Дом на набережной в Ленинграде, а теперь в Петербурге. Петровская набережная, дом 4, квартира 70.
Эта квартира была тем самым островом, где я очень часто чувствовала себя счастливой.
Счастье бывает разным. В одном любого вида счастье схоже – забываешь все, что может мешать находиться в состоянии, отвлеченном от личных проблем и забот. Но это достигается не усилием воли, а дается. Преподносится как замечательный подарок.
Квартира, состоявшая из двух квартир, по планировке была необычной, своеобразной, в ней присутствовали и особый шарм, и особенная красота. Возможно, потому, что в квартире этой жила не похожая на обычные семьи Семья .
В уютной, теплой кухне большую нишу занимал деревянный стол с лавками. Одна стена ниши была расписана художником Иосифом Сумбаташвили, оформившим знаменитый спектакль БДТ “Ханума”: Тифлис позапрошлого века, со всеми своими “персонажами”, придавал месту особый колорит, создавал атмосферу. Театр присутствовал и тут. На кухне-столовой со старым Тифлисом на стене все всегда и происходило – трапезы, встречи, разговоры с постоянными гостями и без них, в кругу семьи.
Из пяти мужчин*, членов семьи, постоянными жителями этой квартиры, не похожей ни на какую другую в мире, были двое. Старшие. Знаменитые. Режиссер и актер. Георгий Александрович Товстоногов (Гога) и Евгений Алексеевич Лебедев (дядя Женя). Единственную женщину этой семьи звали Натела Александровна или Додо, а если совсем по-родному – Додошка.
Мужчины любили Театр, которому служили беззаветно, в котором воплощались, и Додошку – сестру одного и жену другого. Она жила ими, их искусством, существовала с ними рядом. Всегда. Увлеченно сопереживала, помогала. Вникала… Слушала, соглашалась или спорила. Давала советы. А иногда чисто по-женски, мудро и умно, какой-нибудь фразой могла подвести своих совершенно не похожих мужчин к нужному – главным образом для дела, для творчества – действию.

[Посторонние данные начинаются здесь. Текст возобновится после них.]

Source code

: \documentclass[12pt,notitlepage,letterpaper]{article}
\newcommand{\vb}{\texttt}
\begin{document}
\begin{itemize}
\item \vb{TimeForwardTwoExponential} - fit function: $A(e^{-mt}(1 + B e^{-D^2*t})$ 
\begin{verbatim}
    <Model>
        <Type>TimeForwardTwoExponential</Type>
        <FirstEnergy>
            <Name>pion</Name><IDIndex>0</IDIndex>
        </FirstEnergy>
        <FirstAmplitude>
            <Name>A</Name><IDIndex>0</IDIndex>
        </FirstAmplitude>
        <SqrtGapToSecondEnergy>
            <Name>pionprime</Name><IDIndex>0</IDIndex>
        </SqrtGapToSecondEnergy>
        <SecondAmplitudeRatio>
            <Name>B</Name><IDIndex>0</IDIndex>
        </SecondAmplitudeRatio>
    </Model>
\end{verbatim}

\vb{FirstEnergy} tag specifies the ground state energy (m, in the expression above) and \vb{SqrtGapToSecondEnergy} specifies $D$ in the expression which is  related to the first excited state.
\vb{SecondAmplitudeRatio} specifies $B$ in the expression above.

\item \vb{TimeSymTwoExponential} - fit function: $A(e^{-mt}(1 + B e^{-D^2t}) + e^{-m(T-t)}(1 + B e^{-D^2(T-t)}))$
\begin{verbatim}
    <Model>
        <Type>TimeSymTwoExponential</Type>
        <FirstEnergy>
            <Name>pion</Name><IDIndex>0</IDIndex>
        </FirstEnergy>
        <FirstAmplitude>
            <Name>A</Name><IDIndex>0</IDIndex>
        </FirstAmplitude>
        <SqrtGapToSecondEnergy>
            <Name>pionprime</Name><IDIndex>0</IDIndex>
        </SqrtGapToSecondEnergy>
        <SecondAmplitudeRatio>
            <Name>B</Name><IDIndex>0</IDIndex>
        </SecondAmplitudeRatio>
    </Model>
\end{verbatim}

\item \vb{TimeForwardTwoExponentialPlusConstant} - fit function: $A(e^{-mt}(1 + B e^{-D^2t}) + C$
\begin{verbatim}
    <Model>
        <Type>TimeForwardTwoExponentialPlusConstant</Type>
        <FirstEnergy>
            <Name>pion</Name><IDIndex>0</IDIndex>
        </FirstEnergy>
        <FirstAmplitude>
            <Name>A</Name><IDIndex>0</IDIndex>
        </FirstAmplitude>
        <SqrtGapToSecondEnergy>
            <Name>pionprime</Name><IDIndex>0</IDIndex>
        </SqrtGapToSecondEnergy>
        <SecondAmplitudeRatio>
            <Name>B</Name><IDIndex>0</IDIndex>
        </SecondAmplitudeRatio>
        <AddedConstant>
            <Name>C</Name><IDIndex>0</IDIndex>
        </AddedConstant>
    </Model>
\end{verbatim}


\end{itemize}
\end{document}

Додо быстро и как то незаметно для всех готовила, потому как в этом доме всех и всегда кормили или пытались накормить – в любое время дня и ночи. Разносолов особых не было, но то, что было приготовлено, вызывало восторг. Вкусно! Удивительно вкусное красное лобио, котлеты… И при этом Додошку никто никогда, и уж тем более ее мужчины, домохозяйкой не считал, хотя она не ходила на службу.
Помню, как-то я спросила Георгия Александровича, поедет ли Додошка с ними на гастроли в Японию? У него сделалось искренне удивленное лицо: а как же?! Что же ей все время у плиты стоять?!
Примерно так он выразил свое удивление с легким оттенком негодования. Брат был сестре благодарен, признателен. Об этом не говорилось. О чувствах не говорят, они выражены в действиях.
Когда жена спала, муж, великий артист, не пытался ее будить. Он берег ее сон!
Все не ординарное не укладывается в клише и потому трудно воспринимается “всеми”.
У “всех” одно представление – НА ВСЕХ.
“Все” всё всегда хотят по полочкам разложить и ярлыки приделать.
Все трое, совершенно отдельные яркие личности, ни под какие клише не подходили, и отношения у них были особенные, им соответствующие, на них похожие.
Какой логикой можно объяснить настоящую дружбу и настоящее понимание?!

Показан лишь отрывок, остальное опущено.